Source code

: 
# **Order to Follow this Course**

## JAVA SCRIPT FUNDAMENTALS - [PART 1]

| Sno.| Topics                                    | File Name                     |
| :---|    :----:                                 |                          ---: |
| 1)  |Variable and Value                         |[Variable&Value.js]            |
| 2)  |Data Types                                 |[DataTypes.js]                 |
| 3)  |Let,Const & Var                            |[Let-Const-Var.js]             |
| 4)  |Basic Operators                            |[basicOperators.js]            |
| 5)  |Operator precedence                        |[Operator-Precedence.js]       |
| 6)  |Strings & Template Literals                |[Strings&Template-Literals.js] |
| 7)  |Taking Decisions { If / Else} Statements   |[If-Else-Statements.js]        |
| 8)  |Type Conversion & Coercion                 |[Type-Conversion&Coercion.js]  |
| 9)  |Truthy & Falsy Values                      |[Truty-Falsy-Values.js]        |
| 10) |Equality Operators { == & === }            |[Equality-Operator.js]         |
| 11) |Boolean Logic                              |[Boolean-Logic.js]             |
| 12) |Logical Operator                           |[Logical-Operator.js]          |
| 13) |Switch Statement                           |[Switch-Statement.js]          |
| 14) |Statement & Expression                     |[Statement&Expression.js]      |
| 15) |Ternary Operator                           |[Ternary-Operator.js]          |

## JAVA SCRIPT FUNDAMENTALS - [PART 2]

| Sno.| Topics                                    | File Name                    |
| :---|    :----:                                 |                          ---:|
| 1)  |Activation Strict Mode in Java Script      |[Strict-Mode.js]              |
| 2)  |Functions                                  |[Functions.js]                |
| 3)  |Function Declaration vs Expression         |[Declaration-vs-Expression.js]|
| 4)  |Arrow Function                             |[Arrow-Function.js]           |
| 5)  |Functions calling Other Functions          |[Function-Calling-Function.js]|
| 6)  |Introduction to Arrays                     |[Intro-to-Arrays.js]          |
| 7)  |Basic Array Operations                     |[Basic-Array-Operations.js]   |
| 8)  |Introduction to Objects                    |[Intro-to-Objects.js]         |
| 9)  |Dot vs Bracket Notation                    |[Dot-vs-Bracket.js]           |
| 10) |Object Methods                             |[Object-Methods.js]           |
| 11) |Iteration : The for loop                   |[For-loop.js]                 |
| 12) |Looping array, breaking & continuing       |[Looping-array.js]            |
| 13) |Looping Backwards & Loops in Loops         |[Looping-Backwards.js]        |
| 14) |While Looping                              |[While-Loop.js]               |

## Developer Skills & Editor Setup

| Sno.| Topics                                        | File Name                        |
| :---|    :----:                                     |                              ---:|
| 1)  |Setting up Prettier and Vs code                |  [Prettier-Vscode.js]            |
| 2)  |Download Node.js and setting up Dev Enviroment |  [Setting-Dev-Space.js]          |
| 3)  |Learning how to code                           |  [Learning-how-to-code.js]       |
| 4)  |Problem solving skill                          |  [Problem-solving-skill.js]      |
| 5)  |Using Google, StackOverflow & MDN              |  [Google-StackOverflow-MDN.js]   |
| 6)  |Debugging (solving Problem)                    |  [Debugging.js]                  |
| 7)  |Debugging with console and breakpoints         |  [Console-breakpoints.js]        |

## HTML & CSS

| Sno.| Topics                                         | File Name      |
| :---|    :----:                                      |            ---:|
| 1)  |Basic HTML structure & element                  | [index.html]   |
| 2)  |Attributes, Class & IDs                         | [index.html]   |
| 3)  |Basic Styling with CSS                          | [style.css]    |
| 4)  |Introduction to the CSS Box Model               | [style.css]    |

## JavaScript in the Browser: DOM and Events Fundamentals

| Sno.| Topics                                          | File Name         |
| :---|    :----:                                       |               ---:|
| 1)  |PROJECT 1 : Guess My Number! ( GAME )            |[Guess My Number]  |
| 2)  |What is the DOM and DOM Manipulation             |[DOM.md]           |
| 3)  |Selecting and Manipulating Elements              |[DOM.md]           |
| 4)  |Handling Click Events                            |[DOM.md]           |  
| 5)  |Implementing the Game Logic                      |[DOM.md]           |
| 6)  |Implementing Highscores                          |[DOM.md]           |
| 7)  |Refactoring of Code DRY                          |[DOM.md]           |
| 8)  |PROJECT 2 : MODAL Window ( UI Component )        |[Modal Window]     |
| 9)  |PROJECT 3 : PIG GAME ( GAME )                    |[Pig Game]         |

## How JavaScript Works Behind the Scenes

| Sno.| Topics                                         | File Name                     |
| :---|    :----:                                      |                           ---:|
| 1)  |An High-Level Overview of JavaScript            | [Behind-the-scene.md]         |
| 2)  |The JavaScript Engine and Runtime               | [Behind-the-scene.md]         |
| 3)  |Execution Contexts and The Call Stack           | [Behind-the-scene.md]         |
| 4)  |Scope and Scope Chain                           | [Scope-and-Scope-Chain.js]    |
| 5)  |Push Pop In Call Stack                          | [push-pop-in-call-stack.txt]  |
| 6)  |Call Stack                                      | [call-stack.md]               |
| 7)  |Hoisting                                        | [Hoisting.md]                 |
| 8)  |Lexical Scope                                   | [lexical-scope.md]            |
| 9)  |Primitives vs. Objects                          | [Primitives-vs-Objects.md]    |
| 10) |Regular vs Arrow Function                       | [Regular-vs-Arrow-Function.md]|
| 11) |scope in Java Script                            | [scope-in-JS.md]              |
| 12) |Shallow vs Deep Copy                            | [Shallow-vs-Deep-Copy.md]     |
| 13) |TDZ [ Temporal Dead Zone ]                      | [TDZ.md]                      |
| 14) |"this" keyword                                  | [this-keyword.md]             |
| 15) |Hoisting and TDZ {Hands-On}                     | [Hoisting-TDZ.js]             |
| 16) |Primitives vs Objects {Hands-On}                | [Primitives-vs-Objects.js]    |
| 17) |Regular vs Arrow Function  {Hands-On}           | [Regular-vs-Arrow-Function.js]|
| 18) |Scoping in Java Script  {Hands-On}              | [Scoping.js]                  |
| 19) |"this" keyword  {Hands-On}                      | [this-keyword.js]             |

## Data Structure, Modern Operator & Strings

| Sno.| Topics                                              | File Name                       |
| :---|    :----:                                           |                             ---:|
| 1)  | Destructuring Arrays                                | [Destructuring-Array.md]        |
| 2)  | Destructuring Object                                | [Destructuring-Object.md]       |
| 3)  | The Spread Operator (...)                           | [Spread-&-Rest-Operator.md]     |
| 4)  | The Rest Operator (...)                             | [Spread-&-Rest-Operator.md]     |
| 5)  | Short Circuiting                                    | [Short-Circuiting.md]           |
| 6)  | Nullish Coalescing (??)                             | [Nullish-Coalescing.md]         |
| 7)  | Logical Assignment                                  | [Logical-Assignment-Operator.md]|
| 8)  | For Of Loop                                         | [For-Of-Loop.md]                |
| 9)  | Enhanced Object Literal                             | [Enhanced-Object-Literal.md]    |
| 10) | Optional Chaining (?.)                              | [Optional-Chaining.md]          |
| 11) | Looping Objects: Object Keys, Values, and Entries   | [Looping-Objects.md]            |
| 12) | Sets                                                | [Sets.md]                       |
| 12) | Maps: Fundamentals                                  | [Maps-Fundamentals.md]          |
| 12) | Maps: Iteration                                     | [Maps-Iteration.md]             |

+++++

(What to produce):
Output should match, line for line, the stretch of the material above from the line holding "GAME ( GAME" through the line holding "Contexts and The".

(Final answer):
| 9)  |PROJECT 3 : PIG GAME ( GAME )                    |[Pig Game]         |

## How JavaScript Works Behind the Scenes

| Sno.| Topics                                         | File Name                     |
| :---|    :----:                                      |                           ---:|
| 1)  |An High-Level Overview of JavaScript            | [Behind-the-scene.md]         |
| 2)  |The JavaScript Engine and Runtime               | [Behind-the-scene.md]         |
| 3)  |Execution Contexts and The Call Stack           | [Behind-the-scene.md]         |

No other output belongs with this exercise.